The further life way of Lieserl is also today not yet finally clarified. Michele serrating home comes in its book, "Einstein's daughter" to the conclusion that Lieserl was mentally handicapped from birth and lived with Milevas family. The moreover it is convinced of the fact that Lieserl died in September 1903 at the consequences of a crowd laughter infection.
But that hot spurt of angry-at-strangers syrup is taking its time to dissolve. My shoulders, my incipient dewlaps, too, are tingling. I must analyze, I can’t release, this male who would make of his own pokings and peepings something too precious for my infidel eyes. Now, frankly, I stare.
In addition, the letters specified above put the assumption close that Lieserl was released after the birth for adoption.
Thirty-five to my age, maybe. Hair reddish blond; eyelashes sparse; among the pale facial planes more hollows than bulges; lower lip thick, possibly pout-thickened. Unremarkably clothed until the dreadful russet-colored shoes, an obscure euro-hybrid of the orthopedic and sportif—sporthos. . .as once favored by Aeneas.
In a letter of Einstein from 19 September 1903 at Mileva Lieserl a last mark was mentioned. Afterwards one receives nothing more from Lieserl Einstein Maric.
He stands to exit at Canal Street. I picture him beloved in his past by a woman whose better judgment had been to pass him by. But his persistence, or her own boredom, or a sharp and recent pain, an August doldrums—something had persuaded her to look again. “Unprepossessing, yes, but anyway a man." Or perhaps it went, “Just maybe.” Three to five days later she loved. His pettishness, his pouting, his thin skin, his bad table manners, his addiction to gadgetry, his incipient hair loss: every bit of him became adorable, every oddity (or not) to be defended as the lioness her cubs. He had no sense of humor: Not really! He didn’t please her in bed (not really): He’d learn to try. Here was a man conquering things of the mind every day, a soldier of thought. How could he fail to solve her simple body? Later all they’d been through all the many messy painful months had simplified her love. He was her fate; she, his: had to be.

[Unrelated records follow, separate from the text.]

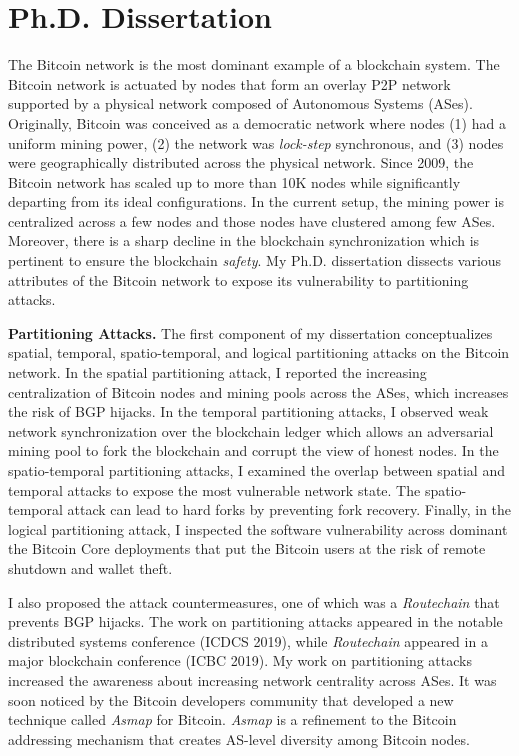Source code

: \documentclass{NSF}
\newcommand{\BfPara}[1]{{\noindent\textbf{#1.}}\xspace}
\begin{document}
\section{Ph.D. Dissertation}
The Bitcoin network is the most dominant example of a blockchain system. The Bitcoin network is actuated by nodes that form an overlay P2P network supported by a physical network composed of Autonomous Systems (ASes). Originally, Bitcoin was conceived as a democratic network where nodes (1) had a uniform mining power, (2) the network was {\em lock-step} synchronous, and (3) nodes were geographically distributed across the physical network. Since 2009, the Bitcoin network has scaled up to more than 10K nodes while significantly departing from its ideal configurations. In the current setup, the mining power is centralized across a few nodes and those nodes have clustered among few ASes. Moreover, there is a sharp decline in the blockchain synchronization which is pertinent to ensure the blockchain {\em safety}. My Ph.D. dissertation dissects various attributes of the Bitcoin network to expose its vulnerability to partitioning attacks.





\BfPara{Partitioning Attacks} The first component of my dissertation conceptualizes spatial, temporal, spatio-temporal, and logical partitioning attacks on the Bitcoin network. In the spatial partitioning attack, I reported the increasing centralization of Bitcoin nodes and mining pools across the ASes, which increases the risk of BGP hijacks. In the temporal partitioning attacks, I observed weak network synchronization over the blockchain ledger which allows an adversarial mining pool to fork the blockchain and corrupt the view of honest nodes. In the spatio-temporal partitioning attacks, I examined the overlap between spatial and temporal attacks to expose the most vulnerable network state. The spatio-temporal attack can lead to hard forks by preventing fork recovery.  Finally, in the logical partitioning attack, I inspected the software vulnerability across dominant the Bitcoin Core deployments that put the Bitcoin users at the risk of remote shutdown and wallet theft. 

I also proposed the attack countermeasures, one of which was a {\em Routechain} that prevents BGP hijacks. The work on partitioning attacks appeared in the notable distributed systems conference (ICDCS 2019), while {\em Routechain} appeared in a major blockchain conference (ICBC 2019). My work on partitioning attacks increased the awareness about increasing network centrality across ASes. It was soon noticed by the Bitcoin developers community that developed a new technique called {\em Asmap} for Bitcoin. {\em Asmap} is a refinement to the Bitcoin addressing mechanism that creates AS-level diversity among Bitcoin nodes. 
\end{document}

The reasons, why Albert Einstein and Mileva Maric did not take their daughter after the birth to itself, are not to be described here more near.
Six months after that he told her it wasn’t working for him anymore. He wanted to travel, he thought. He wanted to do something original with his ideas, he told her. While his friends from college were having these huge careers and here he was. She was always criticizing him. And yes he’d met someone else but that really wasn’t the point.
Also today there are no signs for the fact that Albert Einstein saw his daughter ever.
Einstein, my sister said, instantly, when I told her I needed a dead man who'd hurt the woman who loved him. Einstein and his wife, because he was in love with his cousin who'd nursed him through a breakdown.

All quotations taken from on-line “automatic translation” of original German.